# New to Routers Advice Needed ?



## Andy54 (Jun 21, 2014)

I've been building guitars part time for many years. Mostly all of the work I've done by hand except for a small trimmer. I recently bought a Maktec MT362 [ handyman quality within my budget ] and checked out how to zero it etc before setting the depth of cut. 

My biggest query is that while this router has a "depth scale" on the body, there's no marker/pointer on the depth screw to show depth of cut relative to the scale.

I realise I can use calipers to set a depth between the bottom of the depth screw and one of the stops but why would a company produce a router that has no way of judging increments of depth without having to keep checking with calipers ?
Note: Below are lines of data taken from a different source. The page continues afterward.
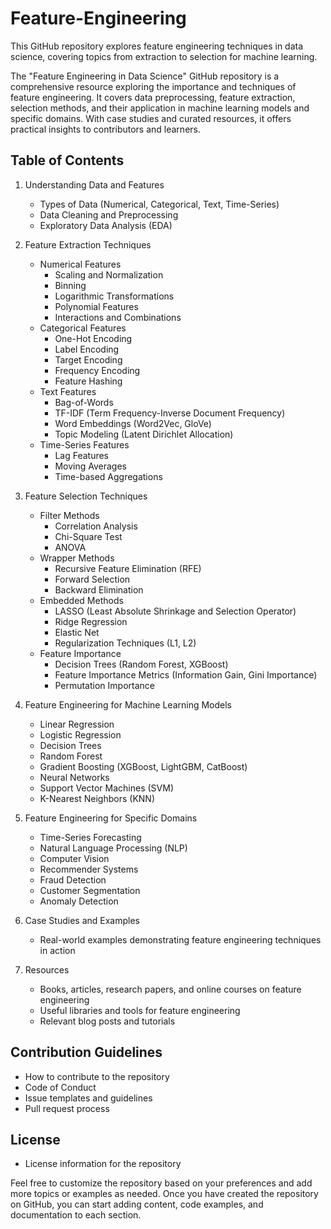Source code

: # Feature-Engineering
This GitHub repository explores feature engineering techniques in data science, covering topics from extraction to selection for machine learning.

The "Feature Engineering in Data Science" GitHub repository is a comprehensive resource exploring the importance and techniques of feature engineering. It covers data preprocessing, feature extraction, selection methods, and their application in machine learning models and specific domains. With case studies and curated resources, it offers practical insights to contributors and learners.


## Table of Contents
1. Understanding Data and Features
   - Types of Data (Numerical, Categorical, Text, Time-Series)
   - Data Cleaning and Preprocessing
   - Exploratory Data Analysis (EDA)

2. Feature Extraction Techniques
   - Numerical Features
     - Scaling and Normalization
     - Binning
     - Logarithmic Transformations
     - Polynomial Features
     - Interactions and Combinations
   - Categorical Features
     - One-Hot Encoding
     - Label Encoding
     - Target Encoding
     - Frequency Encoding
     - Feature Hashing
   - Text Features
     - Bag-of-Words
     - TF-IDF (Term Frequency-Inverse Document Frequency)
     - Word Embeddings (Word2Vec, GloVe)
     - Topic Modeling (Latent Dirichlet Allocation)
   - Time-Series Features
     - Lag Features
     - Moving Averages
     - Time-based Aggregations

3. Feature Selection Techniques
   - Filter Methods
     - Correlation Analysis
     - Chi-Square Test
     - ANOVA
   - Wrapper Methods
     - Recursive Feature Elimination (RFE)
     - Forward Selection
     - Backward Elimination
   - Embedded Methods
     - LASSO (Least Absolute Shrinkage and Selection Operator)
     - Ridge Regression
     - Elastic Net
     - Regularization Techniques (L1, L2)
   - Feature Importance
     - Decision Trees (Random Forest, XGBoost)
     - Feature Importance Metrics (Information Gain, Gini Importance)
     - Permutation Importance

4. Feature Engineering for Machine Learning Models
   - Linear Regression
   - Logistic Regression
   - Decision Trees
   - Random Forest
   - Gradient Boosting (XGBoost, LightGBM, CatBoost)
   - Neural Networks
   - Support Vector Machines (SVM)
   - K-Nearest Neighbors (KNN)

5. Feature Engineering for Specific Domains
   - Time-Series Forecasting
   - Natural Language Processing (NLP)
   - Computer Vision
   - Recommender Systems
   - Fraud Detection
   - Customer Segmentation
   - Anomaly Detection

6. Case Studies and Examples
   - Real-world examples demonstrating feature engineering techniques in action

7. Resources
   - Books, articles, research papers, and online courses on feature engineering
   - Useful libraries and tools for feature engineering
   - Relevant blog posts and tutorials

## Contribution Guidelines
- How to contribute to the repository
- Code of Conduct
- Issue templates and guidelines
- Pull request process

## License
- License information for the repository

Feel free to customize the repository based on your preferences and add more topics or examples as needed. Once you have created the repository on GitHub, you can start adding content, code examples, and documentation to each section.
Maybe I'm over thinking this however about to start working on some fairly expensive Alder to make the body which I had to import into Australia and I want to keep mistakes to a minimum.


----------



## jw2170 (Jan 24, 2008)

I would use a "know" object between the depth screw and the stop.

A drill bit or a set of brass set up bars...

I never user the depth scale....


----------



## harrysin (Jan 15, 2007)

Like James, I have NEVER used the built-in scales in any of the routers that I've owned. Everyone has twist drills which are very accurate. when routing the full depth of the work-piece an off-cut of the same material is what I use. Here are a few shots from projects that I've posted showing methods to suit the occasion.


----------



## Andy54 (Jun 21, 2014)

Well it looks like I was over thinking the use of the "depth scale". 

So it's just as easy as a few old drill bits to get incremental depths of cut ?

Thanks so much fellas, I *really* was over thinking the whole situation.


----------